Miners need to repeatedly hash data to produce an output that matches certain conditions to mine a valid block. They can make trillions of attempts before finding one. With each attempt, they change a random number in the block header (the nonce) to produce a different output. But much of the block remains the same. There can be thousands of transactions, and you’d still need to hash them every time.
A Merkle root streamlines the process considerably. When you start mining, you line up all of the transactions you want to include and construct a Merkle tree. You put the resulting root hash (32 bytes) in the block header. Then, when you’re mining, you only need to hash the block header, instead of the whole block.
This works because it’s tamper-proof. You effectively summarize all of the block’s transactions in a compact format. You can’t find a valid block header and later change the transaction list, because that would change the Merkle root. When the block is sent to other nodes, they calculate the root from the transaction list. If it doesn’t match the one in the header, they reject the block.
There’s another interesting property of Merkle roots that we can leverage. This one concerns the light clients (nodes that don’t hold a full copy of the blockchain). If you’re running a node on a device with limited resources, you don’t want to download and hash all of a block’s transactions. What you can do instead is simply request a Merkle proof – evidence provided by the full node that proves that your transaction is in a particular block. This is more commonly referred to as Simplified Payment Verification, or SPV, and was detailed by Satoshi Nakamoto in the Bitcoin whitepaper.
To check hD, we only need the hashes shown in red.
Consider the scenario where we want to know information about the transaction whose TXID is hD. If hC is provided to us, we can work out hCD. Then, we need hAB to calculate hABCD. Lastly, with hEFGH, we can check that the resulting Merkle root matches the one from the block header. If it does, it’s proof that the transaction was included in the block – it would be near-impossible to create the same hash with different data.
In the above example, we’ve only had to hash three times. Without a Merkle proof, we would have needed to do it seven times. Since blocks nowadays contain thousands of transactions, using Merkle proofs saves us a lot of time and computing resources.

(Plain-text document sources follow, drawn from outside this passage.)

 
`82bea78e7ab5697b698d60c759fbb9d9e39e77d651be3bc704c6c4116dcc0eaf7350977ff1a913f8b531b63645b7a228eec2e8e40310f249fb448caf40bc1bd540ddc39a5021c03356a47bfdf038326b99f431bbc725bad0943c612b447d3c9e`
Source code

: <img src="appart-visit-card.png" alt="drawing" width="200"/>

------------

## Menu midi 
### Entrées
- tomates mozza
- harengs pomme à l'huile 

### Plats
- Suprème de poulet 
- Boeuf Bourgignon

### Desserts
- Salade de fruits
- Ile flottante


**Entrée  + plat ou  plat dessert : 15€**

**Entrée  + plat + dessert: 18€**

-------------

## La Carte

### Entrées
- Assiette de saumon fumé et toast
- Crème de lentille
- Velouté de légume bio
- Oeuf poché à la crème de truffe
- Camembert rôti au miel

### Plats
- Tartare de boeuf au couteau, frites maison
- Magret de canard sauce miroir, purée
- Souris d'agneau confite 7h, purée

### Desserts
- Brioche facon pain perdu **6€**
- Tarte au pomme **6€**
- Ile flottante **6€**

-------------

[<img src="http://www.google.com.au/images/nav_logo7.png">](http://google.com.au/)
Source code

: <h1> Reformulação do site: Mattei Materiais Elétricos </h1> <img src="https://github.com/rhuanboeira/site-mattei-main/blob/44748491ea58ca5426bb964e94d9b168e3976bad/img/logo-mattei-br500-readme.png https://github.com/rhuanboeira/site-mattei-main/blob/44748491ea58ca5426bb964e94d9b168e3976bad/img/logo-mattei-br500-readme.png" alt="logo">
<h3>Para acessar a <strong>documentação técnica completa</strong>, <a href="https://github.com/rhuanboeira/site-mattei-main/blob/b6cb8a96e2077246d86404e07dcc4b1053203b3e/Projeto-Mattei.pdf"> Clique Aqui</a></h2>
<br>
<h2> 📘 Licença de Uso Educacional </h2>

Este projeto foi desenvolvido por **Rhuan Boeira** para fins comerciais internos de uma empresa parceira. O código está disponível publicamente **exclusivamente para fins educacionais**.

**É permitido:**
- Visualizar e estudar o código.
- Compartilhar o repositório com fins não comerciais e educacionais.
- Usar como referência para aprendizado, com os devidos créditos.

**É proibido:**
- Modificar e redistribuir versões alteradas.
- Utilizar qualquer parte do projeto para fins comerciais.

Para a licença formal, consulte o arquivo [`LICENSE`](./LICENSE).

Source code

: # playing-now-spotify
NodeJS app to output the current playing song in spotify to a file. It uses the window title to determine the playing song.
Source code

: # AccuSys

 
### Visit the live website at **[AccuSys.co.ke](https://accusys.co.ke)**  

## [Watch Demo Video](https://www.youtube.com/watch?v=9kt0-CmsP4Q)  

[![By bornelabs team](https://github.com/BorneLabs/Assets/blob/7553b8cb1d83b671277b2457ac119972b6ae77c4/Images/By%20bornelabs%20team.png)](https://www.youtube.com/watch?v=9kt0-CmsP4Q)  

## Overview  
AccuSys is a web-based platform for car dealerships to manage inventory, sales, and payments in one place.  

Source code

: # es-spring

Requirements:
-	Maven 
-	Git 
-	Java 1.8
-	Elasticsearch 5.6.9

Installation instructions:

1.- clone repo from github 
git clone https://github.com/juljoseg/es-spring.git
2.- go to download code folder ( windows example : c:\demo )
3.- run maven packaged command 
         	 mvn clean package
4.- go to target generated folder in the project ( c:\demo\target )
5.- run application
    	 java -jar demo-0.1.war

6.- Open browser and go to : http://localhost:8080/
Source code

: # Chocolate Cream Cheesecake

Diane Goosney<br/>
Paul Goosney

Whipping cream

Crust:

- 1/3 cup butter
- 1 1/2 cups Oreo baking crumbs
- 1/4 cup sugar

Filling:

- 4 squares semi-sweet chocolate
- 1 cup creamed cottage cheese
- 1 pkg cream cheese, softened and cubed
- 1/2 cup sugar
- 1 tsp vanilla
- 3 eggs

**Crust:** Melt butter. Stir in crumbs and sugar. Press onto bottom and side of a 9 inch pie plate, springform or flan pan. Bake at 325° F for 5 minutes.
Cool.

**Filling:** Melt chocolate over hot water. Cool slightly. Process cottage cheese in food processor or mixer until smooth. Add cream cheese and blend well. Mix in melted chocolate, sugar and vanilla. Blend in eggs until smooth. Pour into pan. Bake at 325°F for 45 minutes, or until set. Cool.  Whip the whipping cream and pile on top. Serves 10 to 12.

Merkle trees have proven themselves highly useful in a range of computer science applications – as we’ve seen, they’re incredibly valuable in blockchains. In distributed systems, Merkle trees allow for easy verification of information without flooding the network with unnecessary data.
Without Merkle trees (and Merkle roots), Bitcoin and other cryptocurrencies’ blocks would not be nearly as compact as they are today. And while light clients are lacking on the privacy and security fronts, Merkle proofs enable users to check whether their transactions have been included in a block with minimal overhead.